By 1863, though Union troops had returned, Ehrenberg and Poston were residing at the boomtown of La Paz on the Colorado River, about 110 miles north of Fort Yuma, where gold strikes had occurred. Here Ehrenberg befriended Michael Goldwater, a prominent merchant in town.
He surveyed a road from La Paz to another town called Weaver, which the Arizona Miner newspaper named Ehrenberg Road, and surveyed a town site about six miles south of La Paz called Mineral City.
In 1864, Ehrenberg visited San Francisco on two occasions, and it’s likely he got hold of a copy of “Bancroft’s Hand-Book Almanac for the Pacific States … For The Year 1864” (although it was written in 1863).
This reference book shared some information about the new Arizona Territory:
“The Territory of Arizona was created by (an) Act of Congress approved Feb. 24, 1863. ... The southern portion of Arizona formed part of the territory purchased from Mexico in 1854, heretofore known as the ‘Gadsden Purchase.’ The temporary capital (in 1863) is Tucson, situated near the center of the southern portion of the (Arizona) Territory.”
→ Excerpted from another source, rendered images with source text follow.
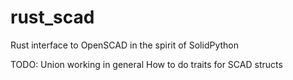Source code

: # rust_scad
Rust interface to OpenSCAD in the spirit of SolidPython

TODO:
Union working in general
How to do traits for SCAD structs
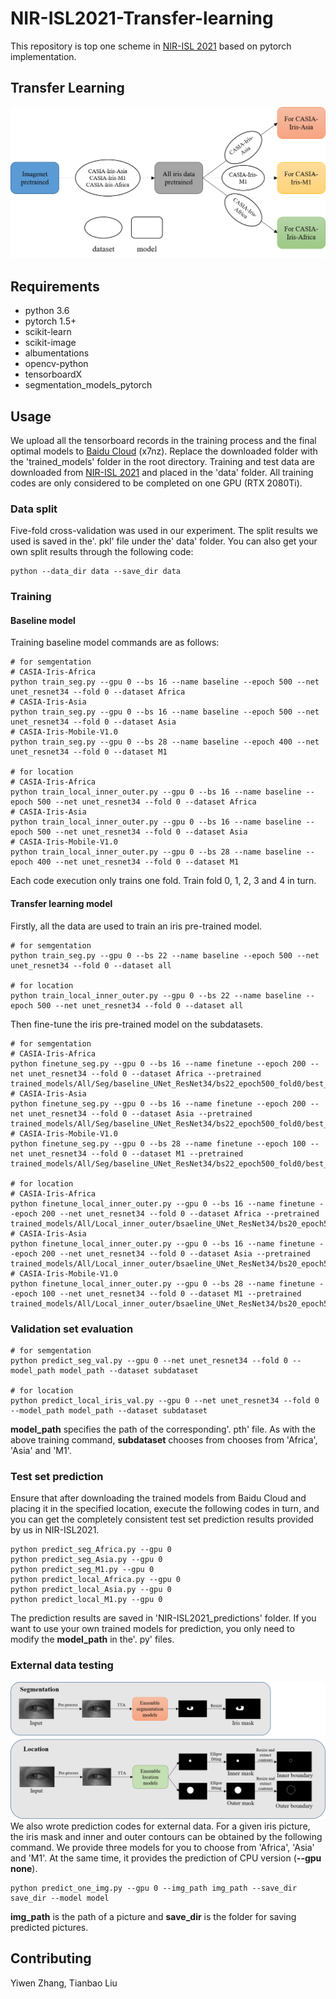 # NIR-ISL2021-Transfer-learning
This repository is top one scheme in [NIR-ISL 2021](https://sites.google.com/view/nir-isl2021/home) based on pytorch implementation.

## Transfer Learning
![Alt text](/pic/transfer.png)

## Requirements
* python 3.6
* pytorch 1.5+
* scikit-learn
* scikit-image
* albumentations
* opencv-python
* tensorboardX
* segmentation_models_pytorch

## Usage
We upload all the tensorboard records in the training process and the final optimal models to [Baidu Cloud](https://pan.baidu.com/s/1C0D_PtN5s55rKn0azjGPLg) (x7nz). Replace the downloaded folder with the 'trained_models' folder in the root directory. Training and test data are downloaded from [NIR-ISL 2021](https://sites.google.com/view/nir-isl2021/home) and placed in the 'data' folder. All training codes are only considered to be completed on one GPU (RTX 2080Ti).
### Data split
Five-fold cross-validation was used in our experiment. The split results we used is saved in the'. pkl' file under the' data' folder. You can also get your own split results through the following code:

    python --data_dir data --save_dir data

### Training
#### Baseline model
Training baseline model commands are as follows:

    # for semgentation
    # CASIA-Iris-Africa
    python train_seg.py --gpu 0 --bs 16 --name baseline --epoch 500 --net unet_resnet34 --fold 0 --dataset Africa
    # CASIA-Iris-Asia
    python train_seg.py --gpu 0 --bs 16 --name baseline --epoch 500 --net unet_resnet34 --fold 0 --dataset Asia
    # CASIA-Iris-Mobile-V1.0
    python train_seg.py --gpu 0 --bs 28 --name baseline --epoch 400 --net unet_resnet34 --fold 0 --dataset M1
    
    # for location
    # CASIA-Iris-Africa
    python train_local_inner_outer.py --gpu 0 --bs 16 --name baseline --epoch 500 --net unet_resnet34 --fold 0 --dataset Africa
    # CASIA-Iris-Asia
    python train_local_inner_outer.py --gpu 0 --bs 16 --name baseline --epoch 500 --net unet_resnet34 --fold 0 --dataset Asia
    # CASIA-Iris-Mobile-V1.0
    python train_local_inner_outer.py --gpu 0 --bs 28 --name baseline --epoch 400 --net unet_resnet34 --fold 0 --dataset M1
Each code execution only trains one fold. Train fold 0, 1, 2, 3 and 4 in turn.

#### Transfer learning model 
Firstly, all the data are used to train an iris pre-trained model.

    # for semgentation
    python train_seg.py --gpu 0 --bs 22 --name baseline --epoch 500 --net unet_resnet34 --fold 0 --dataset all
    
    # for location
    python train_local_inner_outer.py --gpu 0 --bs 22 --name baseline --epoch 500 --net unet_resnet34 --fold 0 --dataset all
Then fine-tune the iris pre-trained model on the subdatasets.

    # for semgentation
    # CASIA-Iris-Africa
    python finetune_seg.py --gpu 0 --bs 16 --name finetune --epoch 200 --net unet_resnet34 --fold 0 --dataset Africa --pretrained trained_models/All/Seg/baseline_UNet_ResNet34/bs22_epoch500_fold0/best_acc.pth
    # CASIA-Iris-Asia
    python finetune_seg.py --gpu 0 --bs 16 --name finetune --epoch 200 --net unet_resnet34 --fold 0 --dataset Asia --pretrained trained_models/All/Seg/baseline_UNet_ResNet34/bs22_epoch500_fold0/best_acc.pth
    # CASIA-Iris-Mobile-V1.0
    python finetune_seg.py --gpu 0 --bs 28 --name finetune --epoch 100 --net unet_resnet34 --fold 0 --dataset M1 --pretrained trained_models/All/Seg/baseline_UNet_ResNet34/bs22_epoch500_fold0/best_acc.pth
    
    # for location
    # CASIA-Iris-Africa
    python finetune_local_inner_outer.py --gpu 0 --bs 16 --name finetune --epoch 200 --net unet_resnet34 --fold 0 --dataset Africa --pretrained trained_models/All/Local_inner_outer/bsaeline_UNet_ResNet34/bs20_epoch500_fold0/best_model.pth
    # CASIA-Iris-Asia
    python finetune_local_inner_outer.py --gpu 0 --bs 16 --name finetune --epoch 200 --net unet_resnet34 --fold 0 --dataset Asia --pretrained trained_models/All/Local_inner_outer/bsaeline_UNet_ResNet34/bs20_epoch500_fold0/best_model.pth
    # CASIA-Iris-Mobile-V1.0
    python finetune_local_inner_outer.py --gpu 0 --bs 28 --name finetune --epoch 100 --net unet_resnet34 --fold 0 --dataset M1 --pretrained trained_models/All/Local_inner_outer/bsaeline_UNet_ResNet34/bs20_epoch500_fold0/best_model.pth

### Validation set evaluation

    # for semgentation
    python predict_seg_val.py --gpu 0 --net unet_resnet34 --fold 0 --model_path model_path --dataset subdataset
    
    # for location
    python predict_local_iris_val.py --gpu 0 --net unet_resnet34 --fold 0 --model_path model_path --dataset subdataset
**model_path** specifies the path of the corresponding'. pth' file. As with the above training command, **subdataset** chooses from chooses from 'Africa', 'Asia' and 'M1'.
 
### Test set prediction
Ensure that after downloading the trained models from Baidu Cloud and placing it in the specified location, execute the following codes in turn, and you can get the completely consistent test set prediction results provided by us in NIR-ISL2021.

    python predict_seg_Africa.py --gpu 0
    python predict_seg_Asia.py --gpu 0
    python predict_seg_M1.py --gpu 0
    python predict_local_Africa.py --gpu 0
    python predict_local_Asia.py --gpu 0
    python predict_local_M1.py --gpu 0
The prediction results are saved in 'NIR-ISL2021_predictions' folder. If you want to use your own trained models for prediction, you only need to modify the **model_path** in the'. py' files.

### External data testing
![Alt text](/pic/pipeline.png)
We also wrote prediction codes for external data. For a given iris picture, the iris mask and inner and outer contours can be obtained by the following command. We provide three models for you to choose from 'Africa', 'Asia' and 'M1'. At the same time, it provides the prediction of CPU version (**--gpu none**).

    python predict_one_img.py --gpu 0 --img_path img_path --save_dir save_dir --model model
**img_path** is the path of a picture and **save_dir** is the folder for saving predicted pictures.

## Contributing
Yiwen Zhang, Tianbao Liu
It listed only two towns in the Arizona Territory: “Tucson — Territorial Capital — No post office; 280 miles east of Fort Yuma” and “La Paz — No Post Office; located on the east bank of the Colorado River. Population about 1,500. It is the principal town in the (Arizona) Territory and will probably be selected for the future capital.”
As it turned out, a new town, Prescott, became the first permanent capital. Ehrenberg’s initial visit to Prescott was in mid-1864 and in January 1866, he became a director of the original Arizona Historical Society, established a couple years earlier and located at Prescott.
It was through the Arizona Historical Society — which by this time had combined with the original Arizona Pioneers Society, also of Prescott, to form the original Arizona Pioneer and Historical Society — that many of the pioneers learned of Ehrenberg’s slaying by an unknown killer that year, at a stage station at Dos Palmas, California. Now, only a shadow remained of one of Arizona’s most important pioneers.
A few years later, Michael Goldwater had the town of Mineral City renamed to Ehrenberg in his honor. Today, many people driving from Arizona to California along Interstate 10 pass through Ehrenberg, a very small town across the Colorado River from Blythe, California.